NOTE: this code appears to be broken. If nfract_stop_bdflush
is set at zero, ndirty will not prevent bdflush from writing out
all dirty buffers. IOW, ndirty doesn't do anything at present.

nfract_stop_bdflush

In units of "percentage of total memory". bdflush will stop
writing back data when the amount of memory which is dirty on the
buffer LRU falls below this threshold.

So this prevents bdflush from writing out *everything*.
bdflush will stop, and will leave some dirty data behind for
kupdate.

However, `ndirty' has prececdence. So even if the amount of
dirty data is less than nfract_bdflush_stop, bdflush will still
attempt to write out `ndirty' buffers.


2: The mark_buffer_dirty() -> balance_dirty() path has been changed
so that the process which is performing write(2) no longer starts
some I/O when we're between the async and sync thresholds. Instead,
we just wake bdflush.

Also, when the writer reaches the sync threshold, we no longer
throttle the writer by waiting on some I/O. We just start some more
I/O, potentially asynchronously (but, in practice, usually
blockingly, due to request queue exhaustion).
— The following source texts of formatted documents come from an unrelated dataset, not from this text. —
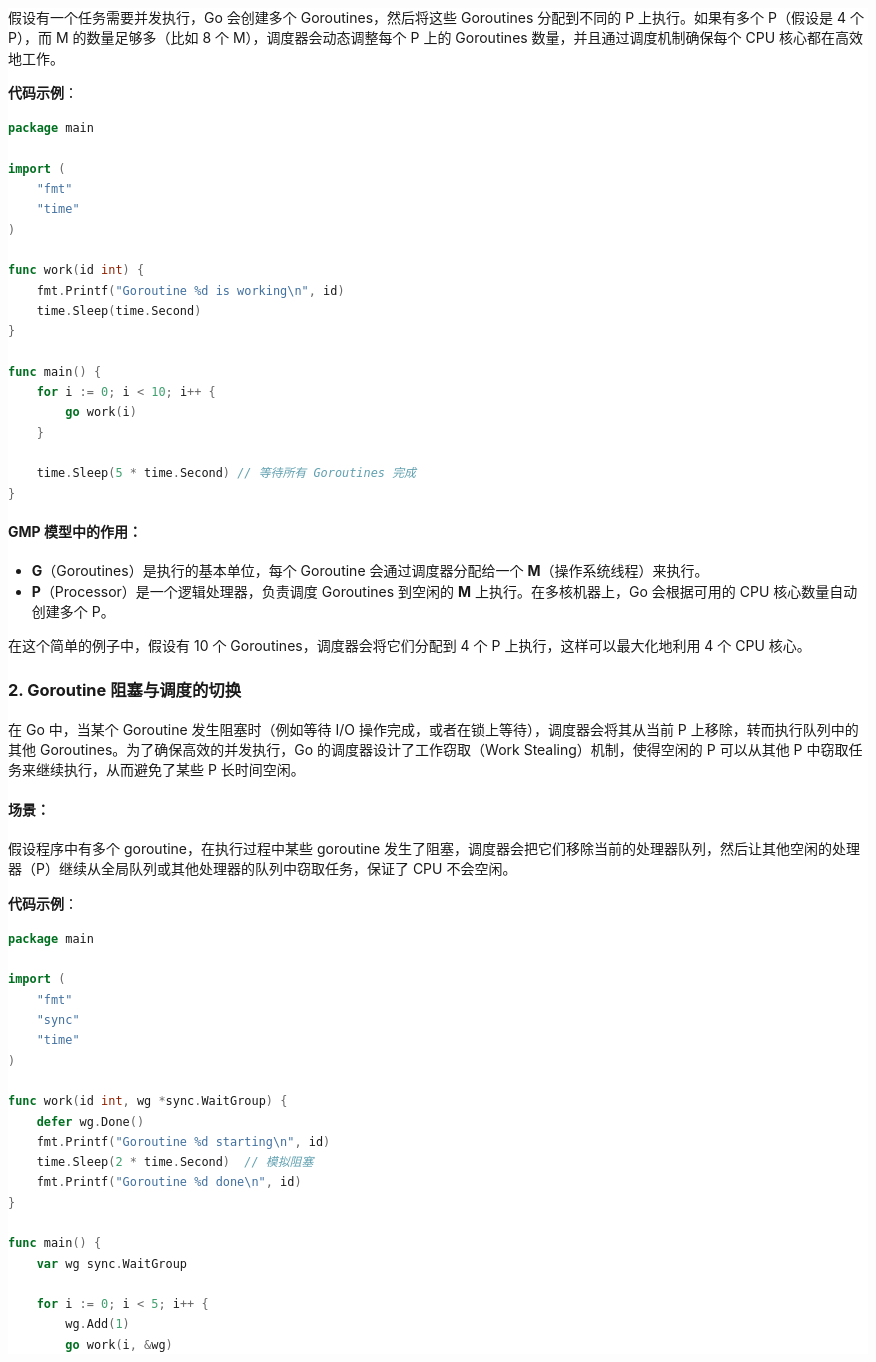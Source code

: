 假设有一个任务需要并发执行，Go 会创建多个 Goroutines，然后将这些 Goroutines 分配到不同的 P 上执行。如果有多个 P（假设是 4 个 P），而 M 的数量足够多（比如 8 个 M），调度器会动态调整每个 P 上的 Goroutines 数量，并且通过调度机制确保每个 CPU 核心都在高效地工作。

**代码示例**：

```go
package main

import (
    "fmt"
    "time"
)

func work(id int) {
    fmt.Printf("Goroutine %d is working\n", id)
    time.Sleep(time.Second)
}

func main() {
    for i := 0; i < 10; i++ {
        go work(i)
    }

    time.Sleep(5 * time.Second) // 等待所有 Goroutines 完成
}
```

#### GMP 模型中的作用：

- **G**（Goroutines）是执行的基本单位，每个 Goroutine 会通过调度器分配给一个 **M**（操作系统线程）来执行。
- **P**（Processor）是一个逻辑处理器，负责调度 Goroutines 到空闲的 **M** 上执行。在多核机器上，Go 会根据可用的 CPU 核心数量自动创建多个 P。

在这个简单的例子中，假设有 10 个 Goroutines，调度器会将它们分配到 4 个 P 上执行，这样可以最大化地利用 4 个 CPU 核心。

### 2. Goroutine 阻塞与调度的切换

在 Go 中，当某个 Goroutine 发生阻塞时（例如等待 I/O 操作完成，或者在锁上等待），调度器会将其从当前 P 上移除，转而执行队列中的其他 Goroutines。为了确保高效的并发执行，Go 的调度器设计了工作窃取（Work Stealing）机制，使得空闲的 P 可以从其他 P 中窃取任务来继续执行，从而避免了某些 P 长时间空闲。

#### 场景：

假设程序中有多个 goroutine，在执行过程中某些 goroutine 发生了阻塞，调度器会把它们移除当前的处理器队列，然后让其他空闲的处理器（P）继续从全局队列或其他处理器的队列中窃取任务，保证了 CPU 不会空闲。

**代码示例**：

```go
package main

import (
    "fmt"
    "sync"
    "time"
)

func work(id int, wg *sync.WaitGroup) {
    defer wg.Done()
    fmt.Printf("Goroutine %d starting\n", id)
    time.Sleep(2 * time.Second)  // 模拟阻塞
    fmt.Printf("Goroutine %d done\n", id)
}

func main() {
    var wg sync.WaitGroup

    for i := 0; i < 5; i++ {
        wg.Add(1)
        go work(i, &wg)
```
Both these changes have the effect of weakening the
writer-throttling at write(2) time. Presumably this is because the
aa-020-sync_buffers changes now allow memory allocators to throttle
on bdflush-written buffers more successfully.

3: kupdate no longer throttles itself on each wakeup. That always
seemed rather pointless.

This code works well. Fixes the problem where copying a large file
between two disks only exercises one disk at a time.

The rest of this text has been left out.